- Born: Queensland, Australia
- Occupations: Filmmaker and lecturer
- Known for: Filmmaker
- Website: www.hartflicker.com

= Phoebe Hart =

Australian filmmaker and intersex rights activist

Phoebe Hart is an Australian filmmaker, lecturer and intersex rights activist, born with Androgen Insensitivity Syndrome. Hart lectures in film, television and digital media at the Queensland University of Technology, and is principal of Hartflicker, a video and film production company. She is known particularly for her autobiographical road trip movie, Orchids, My Intersex Adventure.

== Early life ==
Hart describes how she was told she would never menstruate nor have children, but the reasons were not discussed and the topic was taboo. When Hart was 17 years of age, her mother told her the family secret, that Hart had testes in her abdomen. Hart was pressured into a gonadectomy (sterilization), and in the documentary she faces the traumatic emotional scars from that operation and the secrecy associated with it. During the shooting of her auto-biography, her parents initially refused to be filmed.

== Career ==
Hart completed her film studies at the Queensland University of Technology (QUT) in 1995. She has been involved in the children's programme Totally Wild, Network Ten's documentary unit, and the Australian Broadcasting Corporation's Race Around the World and Fly TV.
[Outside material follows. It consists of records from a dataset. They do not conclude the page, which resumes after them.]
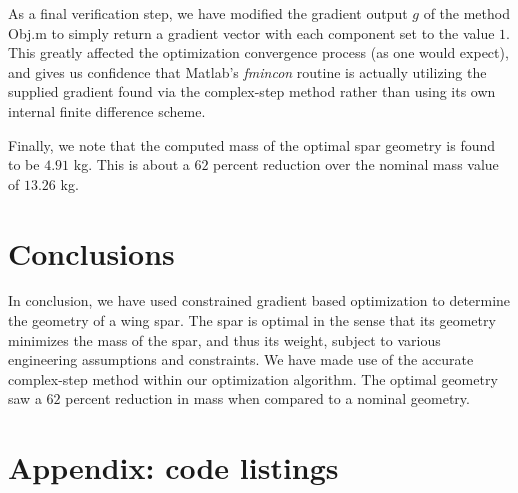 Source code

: \documentclass[11pt]{article}
\begin{document}
As a final verification step, we have modified the gradient
output $g$ of the method Obj.m to simply return a
gradient vector with each component set to the value $1$.
This greatly affected the optimization convergence
process (as one would expect), and gives us confidence
that Matlab's \emph{fmincon} routine is actually
utilizing the supplied gradient found via the complex-step
method rather than using
its own internal finite difference scheme.

Finally, we note that the computed mass of the
optimal spar geometry is found to be
$4.91$ kg. This is about a  $62$ percent
reduction over the nominal mass value of $13.26$ kg.

\section{Conclusions}

In conclusion, we have used constrained gradient based
optimization to determine the geometry of a
wing spar. The spar is optimal in the sense that its
geometry minimizes the mass of the spar, and thus
its weight, subject to various engineering assumptions
and constraints. We have made use of the accurate
complex-step method within our optimization algorithm.
The optimal geometry saw a $62$ percent reduction
in mass when compared to a nominal geometry.

\newpage

\section{Appendix: code listings}



\newpage


\newpage


\newpage

\newpage

\end{document}
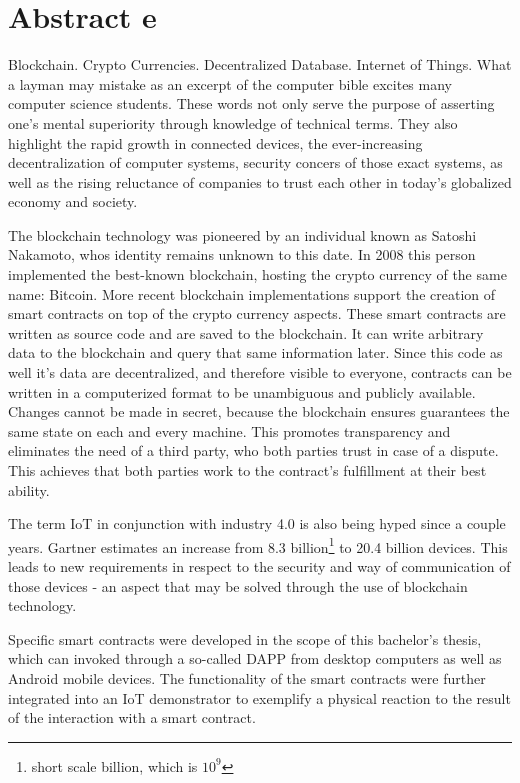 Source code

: \chapter{Abstract e}
\label{cha:abstract_e}

Blockchain. Crypto Currencies. Decentralized Database. Internet of Things. What a layman may mistake as an excerpt of the computer bible excites many computer science students. These words not only serve the purpose of asserting one's mental superiority through knowledge of technical terms. They also highlight the rapid growth in connected devices, the ever-increasing decentralization of computer systems, security concers of those exact systems, as well as the rising reluctance of companies to trust each other in today's globalized economy and society.

The blockchain technology was pioneered by an individual known as Satoshi Nakamoto, whos identity remains unknown to this date. In 2008 this person implemented the best-known blockchain, hosting the crypto currency of the same name: Bitcoin. More recent blockchain implementations support the creation of smart contracts on top of the crypto currency aspects. These smart contracts are written as source code and are saved to the blockchain. It can write arbitrary data to the blockchain and query that same information later. Since this code as well it's data are decentralized, and therefore visible to everyone, contracts can be written in a computerized format to be unambiguous and publicly available. Changes cannot be made in secret, because the blockchain ensures guarantees the same state on each and every machine. This promotes transparency and eliminates the need of a third party, who both parties trust in case of a dispute. This achieves that both parties work to the contract's fulfillment at their best ability.

The term \acrshort{IoT} in conjunction with industry 4.0 is also being hyped since a couple years. Gartner estimates an increase from 8.3 billion\footnote{short scale billion, which is $10^{9}$} to 20.4 billion devices. This leads to new requirements in respect to the security and way of communication of those devices - an aspect that may be solved through the use of blockchain technology.\cite{gartner.com_iot,BlockchainRevolution}

Specific smart contracts were developed in the scope of this bachelor's thesis, which can invoked through a so-called \acrfull{DAPP} from desktop computers as well as Android mobile devices. The functionality of the smart contracts were further integrated into an IoT demonstrator to exemplify a physical reaction to the result of the interaction with a smart contract.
In 2009, Hart was awarded her doctorate from QUT, of which Orchids was a central element of her doctoral studies. This documentary took six years for the principal documenters (sisters Phoebe and Bonnie Hart) to film, using a variety of cameras including semi-professional digital cameras, domestic VHS camcorders, and Super 8. She describes the work as a means of helping young intersex people to come to terms with their bodies:

One of the goals I had in telling my own story in a documentary and public [sic] revealing me as intersex to a global audience was to change minds and show how our lives are not so unlike anyone else. In particular, I wanted to create a positive frame for young people with intersex variations, who I hoped would not have to go through what I experienced. I had to hide who I was from others, and was constantly terrified of being excluded for the monster and freak I had come to believe I was.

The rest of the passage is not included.